Robert Menschel wrote:

> Hello Oliver, > > Saturday, May 15, 2004, 2:23:28 PM, you wrote: > > OT> it seem this cf file "hits" some normal clients ? > OT> for example, RATWR10_MESSID matches on messageid's > OT> from Mozilla Thunderbird 0.5 (Windows/20040207) > OT> not a big problem, as those rules are not too high-scoring... > > There are many SARE rules which hit spam and only spam, and there are > many SARE rules which hit some ham and lots of spam. This is one of the > latter. > > This rule is one of the worse rules. On my corpus on 5/8, this rule hit > 657 spam and 327 ham. 2:1 is a horrible ratio, and does not warrant a > .646 score. > > I've just lowered the score to 0.111 at > http://www.rulesemporium.com/rules/70_sare_ratware.cf > > Your second email asked, > > if the title talks about "HEX", shouldn't the rule be [0-9A-F] instead > > of [0-9A-Z] ? > > Yes, if that's the intent rather than just incorrect documentation.

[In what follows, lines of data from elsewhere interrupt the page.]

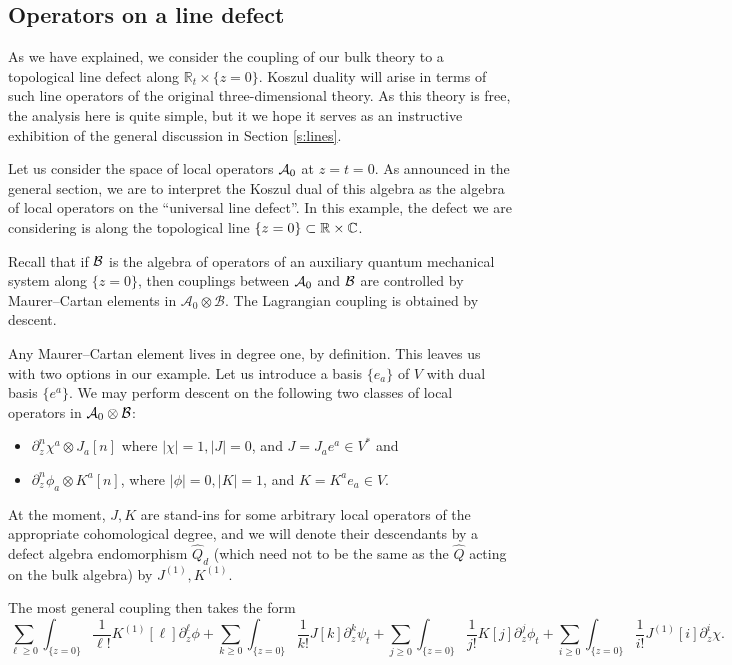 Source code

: \documentclass[11pt]{amsart}
\begin{document}
\subsection{Operators on a line defect}
As we have explained, we consider the coupling of our bulk theory to a topological line defect along $\mathbb{R}_t \times \{z=0\}$. 
Koszul duality will arise in terms of such line operators of the original three-dimensional theory. 
As this theory is free, the analysis here is quite simple, but it we hope it serves as an instructive exhibition of the general discussion in Section \ref{s:lines}. 

Let us consider the space of local operators $\mathcal A_0$ at $z=t=0$. 
As announced in the general section, we are to interpret the Koszul dual of this algebra as the algebra of local operators on the ``universal line defect''.
In this example, the defect we are considering is along the topological line $\{z=0\} \subset \mathbb R \times \mathbb C$. 

Recall that if $\mathcal B$ is the algebra of operators of an auxiliary quantum mechanical system along $\{z=0\}$, then couplings between $\mathcal A_0$ and $\mathcal B$ are controlled by Maurer--Cartan elements in $\mathcal{A}_0\otimes \mathcal{B}$.
The Lagrangian coupling is obtained by descent. 

Any Maurer--Cartan element lives in degree one, by definition. This leaves us with two options in our example. 
Let us introduce a basis $\{e_a\}$ of $V$ with dual basis $\{e^a\}$.
We may perform descent on the following two classes of local operators in $\mathcal A_0 \otimes \mathcal B$:
\begin{itemize}
\item $\partial_z^n \chi^a \otimes J_a[n]$ where $|\chi| = 1, |J|=0$, and $J = J_a e^a \in V^*$ and
\item $\partial_z^n \phi_a \otimes K^a[n]$, where $|\phi|=0, |K| = 1$, and $K = K^a e_a \in V$. 
\end{itemize}
At the moment, $J, K$ are stand-ins for some arbitrary local operators of the appropriate cohomological degree, and we will denote their descendants by a defect algebra endomorphism $\hat{Q}_{d}$ (which need not to be the same as the $\hat{Q}$ acting on the bulk algebra) by $J^{(1)}, K^{(1)}$. 

The most general coupling then takes the form
\[
\sum_{\ell \geq 0} \int_{\{z=0\}} \frac{1}{\ell!} K^{(1)} [\ell] \partial_z^\ell \phi + \sum_{k \geq 0} \int_{\{z=0\}} \frac{1}{k!} J[k] \partial_z^k \psi_t  + \sum_{j \geq 0} \int_{\{z=0\}} \frac{1}{j!} K[j] \partial_z^j \phi_t +  \sum_{i \geq 0} \int_{\{z=0\}} \frac{1}{i!} J^{(1)}[i] \partial_z^i \chi.
\] 
\end{document}
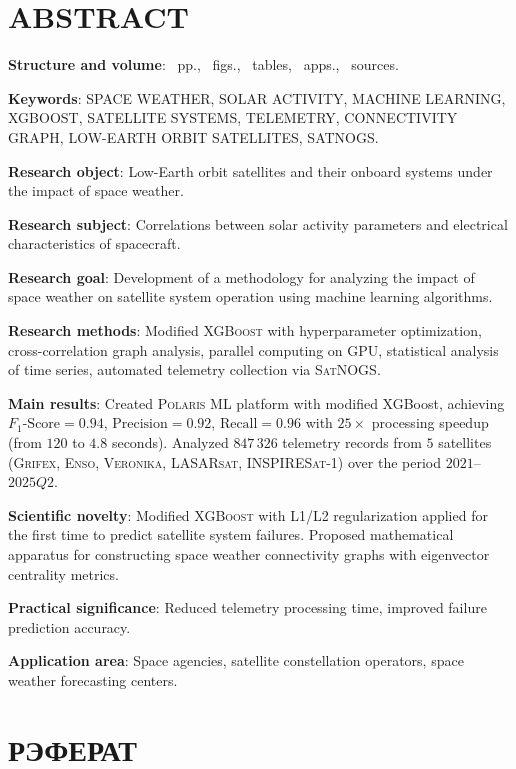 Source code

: \chapter*{ABSTRACT}

\textbf{Structure and volume}: \maincontentpages~pp., \totalfigures~figs.,
\totaltables~tables, ~apps., \thetotalsources~sources.

\textbf{Keywords}: SPACE WEATHER, SOLAR ACTIVITY, MACHINE LEARNING, XGBOOST,
SATELLITE SYSTEMS, TELEMETRY, CONNECTIVITY GRAPH, LOW-EARTH ORBIT SATELLITES,
SATNOGS.

\textbf{Research object}: Low-Earth orbit satellites and their onboard systems under the impact of space weather.

\textbf{Research subject}: Correlations between solar activity parameters and electrical characteristics of spacecraft.

\textbf{Research goal}: Development of a methodology for analyzing the impact of space weather on satellite system operation using machine learning algorithms.

\textbf{Research methods}: Modified \textsc{XGBoost} with hyperparameter optimization, cross-correlation graph analysis, parallel computing on \textsc{GPU}, statistical analysis of time series, automated telemetry collection via \textsc{SatNOGS}.

\textbf{Main results}: Created \textsc{Polaris ML} platform with modified XGBoost, achieving $F_1\text{-Score} = 0.94$,
$\text{Precision} = 0.92$, $\text{Recall} = 0.96$ with $25{\times}$ processing speedup (from $120$ to $4.8$ seconds). Analyzed $847{\,}326$ telemetry records from $5$ satellites (\textsc{Grifex}, \textsc{Enso}, \textsc{Veronika}, \textsc{LASARsat}, \textsc{INSPIRESat-1}) over the period $2021$--$2025Q2$.

\textbf{Scientific novelty}: Modified \textsc{XGBoost} with L1/L2 regularization applied for the first time to predict satellite system failures. Proposed mathematical apparatus for constructing space weather connectivity graphs with eigenvector centrality metrics.

\textbf{Practical significance}: Reduced telemetry processing time, improved failure prediction accuracy.

\textbf{Application area}: Space agencies, satellite constellation operators, space weather forecasting centers.





\chapter*{РЭФЕРАТ}

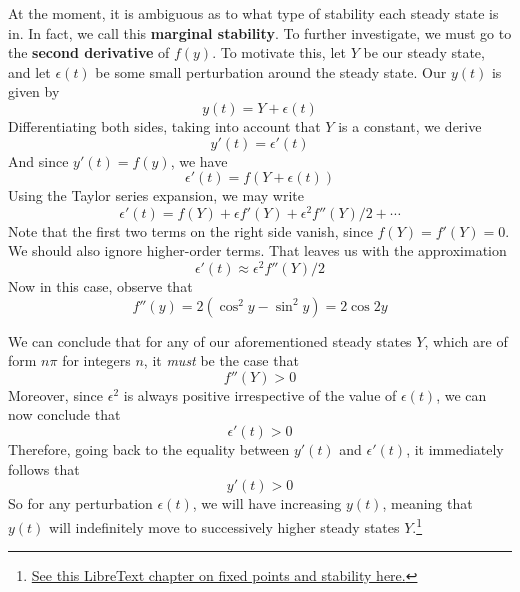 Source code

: \documentclass[a4paper]{article}
\begin{document}
At the moment, it is ambiguous as to what type of stability each steady state is in. In fact, we call this \textbf{marginal stability}. To further investigate, we must go to the \textbf{second derivative} of \(f \!\left( y \right) \). To motivate this, let \(Y\) be our steady state, and let \(\epsilon \!\left( t \right) \) be some small perturbation around the steady state. Our \(y \!\left( t \right) \) is given by
\[
	y \!\left( t \right) = Y + \epsilon \!\left( t \right) 
\]
Differentiating both sides, taking into account that \(Y\) is a constant, we derive
\[
	y' \!\left( t \right) = \epsilon' \!\left( t \right) 
\]
And since \(y' \!\left( t \right) = f \!\left( y \right) \), we have
\[
	\epsilon' \!\left( t \right) = f \!\left( Y + \epsilon \!\left( t \right)  \right) 
\]
Using the Taylor series expansion, we may write
\[
	\epsilon' \!\left( t \right) = f \!\left( Y \right) + \epsilon f' \!\left( Y \right) + \epsilon^{2} f'' \!\left( Y \right) / 2 + \cdots 
\]
Note that the first two terms on the right side vanish, since \(f \!\left( Y \right) = f' \!\left( Y \right) = 0\). We should also ignore higher-order terms. That leaves us with the approximation
\[
	\epsilon' \!\left( t \right) \approx \epsilon^{2} f'' \!\left( Y \right) /2
\]
Now in this case, observe that
\[
	f'' \!\left( y \right) = 2 \left( \cos^{2}y - \sin^{2}y \right) = 2 \cos 2y
\]

We can conclude that for any of our aforementioned steady states \(Y\), which are of form \(n \pi \) for integers \(n\), it \textit{must} be the case that
\[
	f''\!\left( Y \right) > 0
\]
Moreover, since \(\epsilon^{2}\) is always positive irrespective of the value of \(\epsilon \!\left( t \right) \), we can now conclude that
\[
	\epsilon' \!\left( t \right) > 0
\]
Therefore, going back to the equality between \(y'\!\left( t \right) \) and \(\epsilon' \!\left( t \right) \), it immediately follows that
\[
	y'\!\left( t \right) > 0
\]
So for any perturbation \(\epsilon \!\left( t \right) \), we will have increasing \(y \!\left( t \right) \), meaning that \(y \!\left( t \right) \) will indefinitely move to successively higher steady states \(Y\).\footnote{\href{https://math.libretexts.org/Bookshelves/Differential_Equations/Differential_Equations_(Chasnov)/08\%3A_Nonlinear_Differential_Equations/8.01\%3A_Fixed_Points_and_Stability}{See this LibreText chapter on fixed points and stability here.}}

\vspace{12pt}

\end{document}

I suspect that was the intent. I altered my RATWR10 rule to reflect
the documentation. Otherwise it would have a horrid spam/ham ratio
such as seen.

{^_^}

Ratware 11 also talks about HEX Message-ID but has A-Z:-

Message-ID =~ /<[A-Z0-9]{30}\$[0-9a-z]{9}\@/

On my corpus Ratware 10 matched 103 spam using either [0-9A-F]
or [0-9A-Z], ie it didn't make any difference on spam. Did you find
that changing it to [0-9A-F] lowered the FPs?

Is there any reason that these IDs are a spam sign? Or where they
just created to match IDs found in a spam corpus? ie Are they really
bogus or are they valid IDs and you'll get FPs all the time?

Thanks.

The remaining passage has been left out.